Reem: Yeah. So I think, in regard to that, that when you talk about like natural language processing, now you’re thinking about different topics that you can touch upon. Like, for example, the differences between translation and vectorization. For specific topics, you might need literalization more than translation. And when we previously mentioned the sentiment analysis, you might not be interested in like, just classifying any sentence or any posts into neutral, positive or negative, maybe now you might think of like, in that positive, how positive is it like 100%, positive 70% positive, which might increase the horizon, in that topic, specifically. So now, instead of not only looking at three categories of sentiment, now you want to increase your thoughts, and maybe upgrade it to 10. Or maybe, maybe you can think of it as a ranking system, where you do not want only to look at the sentiment as these three very rigid boxes, you want to allow some kind of interfering between these boxes. And also, as I mentioned earlier, like topic classification is very interesting.
Because imagine if we’re now like, if you’re a journalist, and you have like, a huge pile of old topics, or like, let’s say articles that you’ve written, and you want to classify them, you could either choose to do it manually, which will take a lot of time. Or you could actually just apply a machine learning model, and use that to classify all these articles into different categories, political, sport, related, religious related, and whatever topics that you’re interested in. So those are some of the topics that I feel like they are more interested. Interesting, to me, at least at this point. And I would love to learn more about how can I like make improvements on the, like, available models to get to like higher accuracy, and to reach that, like, very, the nice state of the art models that will allow you to do all of this .
James: Awesome. That’s it, you know what this whole conversation has made me really excited about data science, and I’m kind of going, I need to go back to school, it’s too late, I need to go back to school, because this just seems really, it’s a really interesting, it’s really applicable.

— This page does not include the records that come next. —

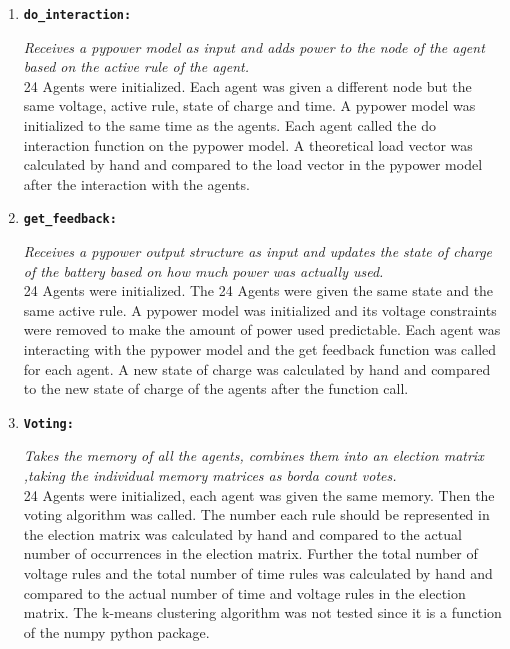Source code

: \documentclass[a4paper]{article}
\begin{document}
\begin{enumerate}
 \item \begin{alltt}\textbf{do_interaction:}\end{alltt}
 \textit{Receives a pypower model as input and adds power to the node of the agent based on the active rule of the agent.}\\
 24 Agents were initialized. Each agent was given a different node but the same voltage, active rule, 
 state of charge and time.  A pypower model was initialized to the same time as the agents. Each agent called 
 the do interaction function on the pypower model. A theoretical load vector was calculated by hand and compared 
 to the load vector in the pypower model after the interaction with the agents. 
 
 \item \begin{alltt}\textbf{get_feedback:}\end{alltt}
 \textit{Receives a pypower output structure as input and updates the state of charge of the battery 
 based on how much power was actually used.} \\
 24 Agents were initialized. The 24 Agents were given the same state and the same active rule. 
 A pypower  model was initialized and its voltage constraints were removed to make the amount of power 
 used predictable. Each agent was interacting with the pypower model and the get feedback function 
 was called for each agent. A new state of charge was calculated by hand and compared to the new state of
 charge of the agents after the function call.
 
 \item \begin{alltt}\textbf{Voting:}\end{alltt}
 \textit{Takes the memory of all the agents, combines them into an election matrix ,taking 
 the individual memory matrices as borda count votes. }\\
 24 Agents were initialized, each agent was given the same memory. Then the voting algorithm was called.  
 The number each rule should be represented in the election matrix was calculated by hand and compared to 
 the actual number of occurrences in the election matrix. Further the total number of voltage rules and the 
 total number of time rules was calculated by hand and compared to the actual number of time and voltage rules 
 in the election matrix. The k-means clustering algorithm was not tested since it is a function of the numpy python package.
\end{enumerate}
\end{document}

And see, it’s really needed. So this is it’s, you know, it’s all three, it’s fantastic.
Reem: Definitely, it’s very easy nowadays, like to go online, and then just surf the internet to find what are the most useful resources for you. You can find them in all different formats, articles, videos, audio books, and even podcasts. There are many, many resources that you can rely upon to increase your knowledge in that domain. And nowadays, everything becomes like very easy to call, everything is building. If you want to start from like building an application tonight in 10 lines of codes that are understandable to you, in a very high high language, like the language that we use now to speak, use very small phrases to call specific functions, and it does what you want.

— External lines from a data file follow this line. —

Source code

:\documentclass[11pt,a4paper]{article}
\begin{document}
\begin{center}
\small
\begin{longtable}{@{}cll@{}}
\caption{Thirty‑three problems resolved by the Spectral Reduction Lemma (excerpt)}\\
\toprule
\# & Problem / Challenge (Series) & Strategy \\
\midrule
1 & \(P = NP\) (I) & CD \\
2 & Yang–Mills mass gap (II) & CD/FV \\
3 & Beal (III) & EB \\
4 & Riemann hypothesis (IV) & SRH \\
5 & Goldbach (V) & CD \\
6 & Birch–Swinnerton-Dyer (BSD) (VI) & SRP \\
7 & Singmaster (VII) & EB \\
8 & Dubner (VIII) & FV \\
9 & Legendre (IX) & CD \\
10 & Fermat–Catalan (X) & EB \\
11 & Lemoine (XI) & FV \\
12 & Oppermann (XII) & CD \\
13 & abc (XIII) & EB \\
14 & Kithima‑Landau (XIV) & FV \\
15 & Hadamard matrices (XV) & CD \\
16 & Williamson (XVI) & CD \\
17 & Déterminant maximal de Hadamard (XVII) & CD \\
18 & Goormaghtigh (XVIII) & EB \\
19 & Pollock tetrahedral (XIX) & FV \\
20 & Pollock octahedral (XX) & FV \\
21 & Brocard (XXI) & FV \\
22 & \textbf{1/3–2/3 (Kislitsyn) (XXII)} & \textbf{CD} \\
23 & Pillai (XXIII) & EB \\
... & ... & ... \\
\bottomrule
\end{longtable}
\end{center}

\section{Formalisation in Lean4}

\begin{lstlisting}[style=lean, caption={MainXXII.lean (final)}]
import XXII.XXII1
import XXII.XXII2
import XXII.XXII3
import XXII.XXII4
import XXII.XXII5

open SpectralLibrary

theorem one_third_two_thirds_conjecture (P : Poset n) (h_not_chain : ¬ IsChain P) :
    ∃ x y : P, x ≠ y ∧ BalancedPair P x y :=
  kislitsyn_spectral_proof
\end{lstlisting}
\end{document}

James: Reem, thank you very much. This has been a lot of fun, really enjoyable. And I look forward to having more conversations with you about this whole process and how it becomes important.
Paul, we’ve done it again. Another interesting conversation, we’ve opened more doors and and I like to think that the process of having these conversations is just bringing this whole subject matter this whole topic, a little bit closer to everyone so that they can make better decisions, when it comes to how they’re dealing with data, and ultimately, how they’re going to get insight from it.

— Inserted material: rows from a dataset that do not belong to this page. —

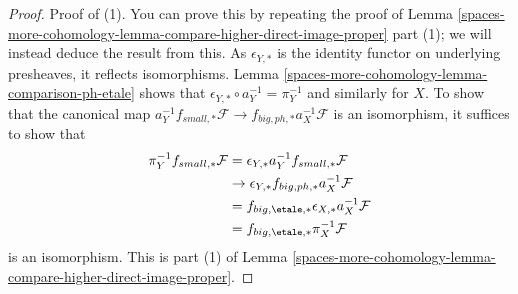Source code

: \begin{proof}
Proof of (1). You can prove this by repeating the proof of
Lemma \ref{spaces-more-cohomology-lemma-compare-higher-direct-image-proper} part (1);
we will instead deduce the result from this.
As $\epsilon_{Y, *}$ is the identity functor on underlying presheaves,
it reflects isomorphisms. Lemma \ref{spaces-more-cohomology-lemma-comparison-ph-etale}
shows that $\epsilon_{Y, *} \circ a_Y^{-1} = \pi_Y^{-1}$
and similarly for $X$. To show that the canonical map
$a_Y^{-1}f_{small, *}\mathcal{F} \to f_{big, ph, *}a_X^{-1}\mathcal{F}$
is an isomorphism, it suffices to show that
\begin{align*}
\pi_Y^{-1}f_{small, *}\mathcal{F}
& =
\epsilon_{Y, *}a_Y^{-1}f_{small, *}\mathcal{F} \\
& \to
\epsilon_{Y, *}f_{big, ph, *}a_X^{-1}\mathcal{F} \\
& =
f_{big, \etale, *} \epsilon_{X, *}a_X^{-1}\mathcal{F} \\
& =
f_{big, \etale, *}\pi_X^{-1}\mathcal{F}
\end{align*}
is an isomorphism. This is part
(1) of Lemma \ref{spaces-more-cohomology-lemma-compare-higher-direct-image-proper}.


\end{proof}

Paul: Yeah, and that’s the aim! That’s that’s exactly it. And the more that people realize that the world around them doesn’t necessarily this isn’t just for big business. It’s for everybody, then, like they’ve discussed many times before, the better. The adoption, the better. We can bring everything together and the more people get helped, so it’s great.
James: On that note, I’m James Piecowye.
Paul: I’m Paul Kelly.
Reem: I’m Reem Elmahdi, thank you for having me.
James: And this is ‘Know your audience!’